8.4 Pooled Regression Inference
To compute the sandwich form \widehat{\boldsymbol V}_{\text{pool}}, we can use the plm
package. It provides the plm()
function for estimating linear panel models. The column names of our data frame corresponding to the individual i and the time t are specified by the index
option.
library(plm)
fit2 = plm(inv~capital,
index = c("firm", "year"),
model = "pooling",
data=Grunfeld)
fit2
Model Formula: inv ~ capital
Coefficients:
(Intercept) capital
14.23620 0.47722
fit2
returns the same estimate as fit1
, but is an object of the class plm
. You can check it by comparing class(fit1)
and class(fit2)
.
The vcovHC
function applied to a plm
object returns the cluster-robust covariance matrix \widehat{\boldsymbol V}_{\text{pool}}:
Vpool = vcovHC(fit2)
Vpool
(Intercept) capital
(Intercept) 786.5712535 0.34238311
capital 0.3423831 0.01584317
attr(,"cluster")
[1] "group"
coeftest(fit2, vcov. = Vpool)
t test of coefficients:
Estimate Std. Error t value Pr(>|t|)
(Intercept) 14.23620 28.04588 0.5076 0.6122959
capital 0.47722 0.12587 3.7914 0.0001988 ***
---
Signif. codes: 0 '***' 0.001 '**' 0.01 '*' 0.05 '.' 0.1 ' ' 1
Alternatively, coeftest(fit2, vcov. = vcovHC)

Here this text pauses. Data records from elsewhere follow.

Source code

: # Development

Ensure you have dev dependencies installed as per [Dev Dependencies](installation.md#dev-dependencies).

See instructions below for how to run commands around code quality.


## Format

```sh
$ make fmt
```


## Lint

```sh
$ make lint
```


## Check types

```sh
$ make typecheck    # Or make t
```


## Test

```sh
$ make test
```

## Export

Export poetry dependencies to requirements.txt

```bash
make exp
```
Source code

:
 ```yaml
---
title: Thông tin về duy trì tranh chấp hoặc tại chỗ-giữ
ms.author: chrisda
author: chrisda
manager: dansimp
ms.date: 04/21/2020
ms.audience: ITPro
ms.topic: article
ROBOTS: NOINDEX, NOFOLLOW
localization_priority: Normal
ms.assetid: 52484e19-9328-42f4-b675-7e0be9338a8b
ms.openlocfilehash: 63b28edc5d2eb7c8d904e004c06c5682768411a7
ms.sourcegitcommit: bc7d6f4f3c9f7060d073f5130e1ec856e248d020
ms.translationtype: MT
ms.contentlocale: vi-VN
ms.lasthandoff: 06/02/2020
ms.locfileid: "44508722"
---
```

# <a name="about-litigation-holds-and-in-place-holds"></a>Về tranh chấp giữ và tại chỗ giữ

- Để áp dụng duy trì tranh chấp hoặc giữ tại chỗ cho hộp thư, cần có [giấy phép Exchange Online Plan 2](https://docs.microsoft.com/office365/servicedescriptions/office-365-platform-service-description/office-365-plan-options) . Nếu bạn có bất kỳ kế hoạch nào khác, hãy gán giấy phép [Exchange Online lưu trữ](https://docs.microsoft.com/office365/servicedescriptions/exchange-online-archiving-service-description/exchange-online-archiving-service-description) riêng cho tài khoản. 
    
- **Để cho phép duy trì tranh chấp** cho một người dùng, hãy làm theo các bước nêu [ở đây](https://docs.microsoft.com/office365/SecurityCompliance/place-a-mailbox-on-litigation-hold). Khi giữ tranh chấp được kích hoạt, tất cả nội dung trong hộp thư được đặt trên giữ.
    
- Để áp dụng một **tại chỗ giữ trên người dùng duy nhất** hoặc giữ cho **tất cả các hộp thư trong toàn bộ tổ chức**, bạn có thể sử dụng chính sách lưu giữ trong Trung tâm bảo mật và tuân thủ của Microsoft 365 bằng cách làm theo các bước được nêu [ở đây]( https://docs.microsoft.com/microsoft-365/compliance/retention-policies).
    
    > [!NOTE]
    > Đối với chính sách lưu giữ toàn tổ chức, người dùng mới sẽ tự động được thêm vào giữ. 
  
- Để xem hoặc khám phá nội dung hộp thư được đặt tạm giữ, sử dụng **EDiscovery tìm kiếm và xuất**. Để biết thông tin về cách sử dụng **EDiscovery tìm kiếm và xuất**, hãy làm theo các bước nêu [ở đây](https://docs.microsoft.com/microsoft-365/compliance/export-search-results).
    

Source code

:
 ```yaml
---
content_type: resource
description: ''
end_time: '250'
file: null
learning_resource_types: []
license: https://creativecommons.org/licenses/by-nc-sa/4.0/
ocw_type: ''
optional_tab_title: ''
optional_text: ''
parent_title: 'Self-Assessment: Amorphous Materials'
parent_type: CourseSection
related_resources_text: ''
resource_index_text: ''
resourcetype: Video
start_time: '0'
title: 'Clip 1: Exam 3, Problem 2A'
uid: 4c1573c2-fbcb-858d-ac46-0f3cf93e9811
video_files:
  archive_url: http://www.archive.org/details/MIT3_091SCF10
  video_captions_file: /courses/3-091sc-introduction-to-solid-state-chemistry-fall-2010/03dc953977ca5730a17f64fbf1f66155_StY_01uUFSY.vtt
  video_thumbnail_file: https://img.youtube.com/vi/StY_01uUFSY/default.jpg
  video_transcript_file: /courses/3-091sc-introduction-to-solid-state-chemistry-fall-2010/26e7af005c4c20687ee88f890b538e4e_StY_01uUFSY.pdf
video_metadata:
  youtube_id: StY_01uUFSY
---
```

gives the same output. Notice the difference compared to coeftest(fit1, vcov. = vcovHC)
, which does not take into account the clustered structure in the autocovariance matrix and uses \widehat{\boldsymbol V}_{\text{HC3}}.
Similarly to the cross-sectional case, the functions coefci()
and linearHypothesis()
can be used for confidence intervals and F/Wald tests.